__Directions for this task__
Repeat the data exactly. Pictures stay out.

__Working data__
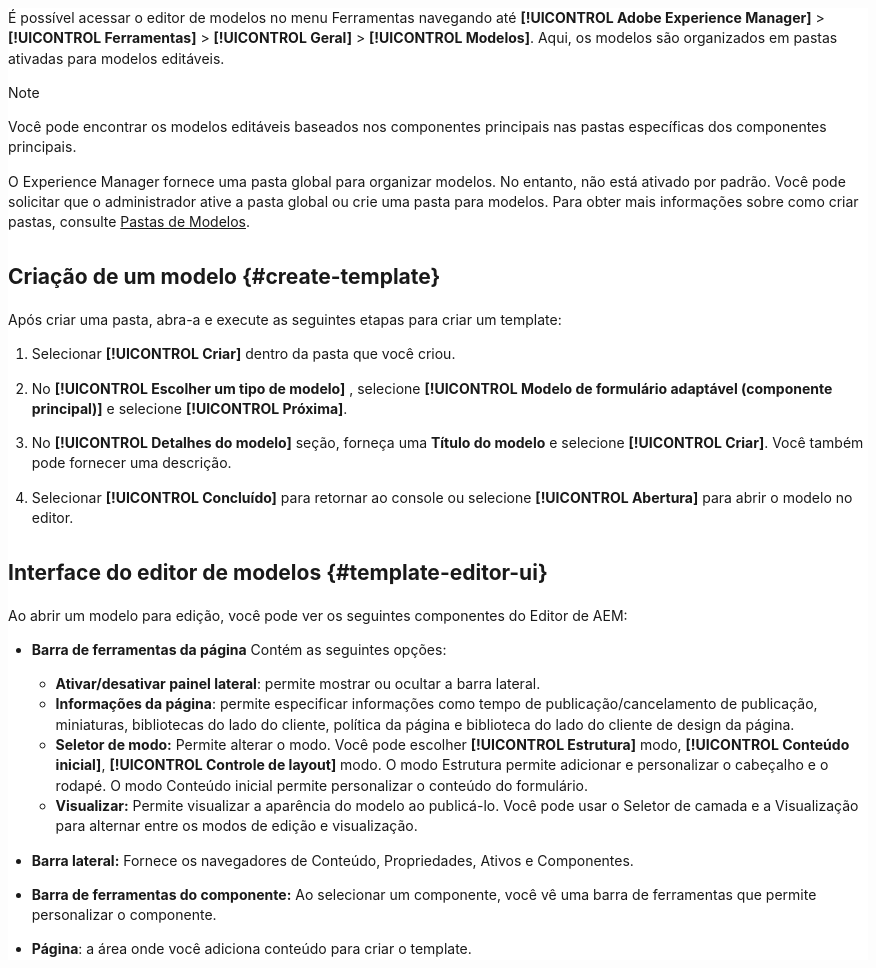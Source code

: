 É possível acessar o editor de modelos no menu Ferramentas navegando até **[!UICONTROL Adobe Experience Manager]** > **[!UICONTROL Ferramentas]** > **[!UICONTROL Geral]** > **[!UICONTROL Modelos]**. Aqui, os modelos são organizados em pastas ativadas para modelos editáveis.

>[!NOTE]
>
> Você pode encontrar os modelos editáveis baseados nos componentes principais nas pastas específicas dos componentes principais.

O Experience Manager fornece uma pasta global para organizar modelos. No entanto, não está ativado por padrão. Você pode solicitar que o administrador ative a pasta global ou crie uma pasta para modelos. Para obter mais informações sobre como criar pastas, consulte [Pastas de Modelos](https://experienceleague.adobe.com/docs/experience-manager-cloud-service/sites/authoring/features/templates.html#editing-templates-template-authors).

## Criação de um modelo {#create-template}

Após criar uma pasta, abra-a e execute as seguintes etapas para criar um template:

1. Selecionar **[!UICONTROL Criar]** dentro da pasta que você criou.
1. No **[!UICONTROL Escolher um tipo de modelo]** , selecione **[!UICONTROL Modelo de formulário adaptável (componente principal)]** e selecione **[!UICONTROL Próxima]**.

1. No **[!UICONTROL Detalhes do modelo]** seção, forneça uma **Título do modelo** e selecione **[!UICONTROL Criar]**.
Você também pode fornecer uma descrição.

1. Selecionar **[!UICONTROL Concluído]** para retornar ao console ou selecione **[!UICONTROL Abertura]** para abrir o modelo no editor.

## Interface do editor de modelos {#template-editor-ui}

Ao abrir um modelo para edição, você pode ver os seguintes componentes do Editor de AEM:

* **Barra de ferramentas da página**
Contém as seguintes opções:

   * **Ativar/desativar painel lateral**: permite mostrar ou ocultar a barra lateral.
   * **Informações da página**: permite especificar informações como tempo de publicação/cancelamento de publicação, miniaturas, bibliotecas do lado do cliente, política da página e biblioteca do lado do cliente de design da página.
     <!-- * **Emulator**: Lets you simulate and customize the look for different devices.-->
   * **Seletor de modo:** Permite alterar o modo. Você pode escolher **[!UICONTROL Estrutura]** modo, **[!UICONTROL Conteúdo inicial]**, **[!UICONTROL Controle de layout]** modo. O modo Estrutura permite adicionar e personalizar o cabeçalho e o rodapé. O modo Conteúdo inicial permite personalizar o conteúdo do formulário.
   * **Visualizar:** Permite visualizar a aparência do modelo ao publicá-lo. Você pode usar o Seletor de camada e a Visualização para alternar entre os modos de edição e visualização.
* **Barra lateral:** Fornece os navegadores de Conteúdo, Propriedades, Ativos e Componentes.
* **Barra de ferramentas do componente:** Ao selecionar um componente, você vê uma barra de ferramentas que permite personalizar o componente.
* **Página**: a área onde você adiciona conteúdo para criar o template.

__Solution for this problem__
Source code

: É possível acessar o editor de modelos no menu Ferramentas navegando até **[!UICONTROL Adobe Experience Manager]** > **[!UICONTROL Ferramentas]** > **[!UICONTROL Geral]** > **[!UICONTROL Modelos]**. Aqui, os modelos são organizados em pastas ativadas para modelos editáveis.

>[!NOTE]
>
> Você pode encontrar os modelos editáveis baseados nos componentes principais nas pastas específicas dos componentes principais.

O Experience Manager fornece uma pasta global para organizar modelos. No entanto, não está ativado por padrão. Você pode solicitar que o administrador ative a pasta global ou crie uma pasta para modelos. Para obter mais informações sobre como criar pastas, consulte [Pastas de Modelos](https://experienceleague.adobe.com/docs/experience-manager-cloud-service/sites/authoring/features/templates.html#editing-templates-template-authors).

## Criação de um modelo {#create-template}

Após criar uma pasta, abra-a e execute as seguintes etapas para criar um template:

1. Selecionar **[!UICONTROL Criar]** dentro da pasta que você criou.
1. No **[!UICONTROL Escolher um tipo de modelo]** , selecione **[!UICONTROL Modelo de formulário adaptável (componente principal)]** e selecione **[!UICONTROL Próxima]**.

1. No **[!UICONTROL Detalhes do modelo]** seção, forneça uma **Título do modelo** e selecione **[!UICONTROL Criar]**.
Você também pode fornecer uma descrição.

1. Selecionar **[!UICONTROL Concluído]** para retornar ao console ou selecione **[!UICONTROL Abertura]** para abrir o modelo no editor.

## Interface do editor de modelos {#template-editor-ui}

Ao abrir um modelo para edição, você pode ver os seguintes componentes do Editor de AEM:

* **Barra de ferramentas da página**
Contém as seguintes opções:

   * **Ativar/desativar painel lateral**: permite mostrar ou ocultar a barra lateral.
   * **Informações da página**: permite especificar informações como tempo de publicação/cancelamento de publicação, miniaturas, bibliotecas do lado do cliente, política da página e biblioteca do lado do cliente de design da página.
     <!-- * **Emulator**: Lets you simulate and customize the look for different devices.-->
   * **Seletor de modo:** Permite alterar o modo. Você pode escolher **[!UICONTROL Estrutura]** modo, **[!UICONTROL Conteúdo inicial]**, **[!UICONTROL Controle de layout]** modo. O modo Estrutura permite adicionar e personalizar o cabeçalho e o rodapé. O modo Conteúdo inicial permite personalizar o conteúdo do formulário.
   * **Visualizar:** Permite visualizar a aparência do modelo ao publicá-lo. Você pode usar o Seletor de camada e a Visualização para alternar entre os modos de edição e visualização.
* **Barra lateral:** Fornece os navegadores de Conteúdo, Propriedades, Ativos e Componentes.
* **Barra de ferramentas do componente:** Ao selecionar um componente, você vê uma barra de ferramentas que permite personalizar o componente.
* **Página**: a área onde você adiciona conteúdo para criar o template.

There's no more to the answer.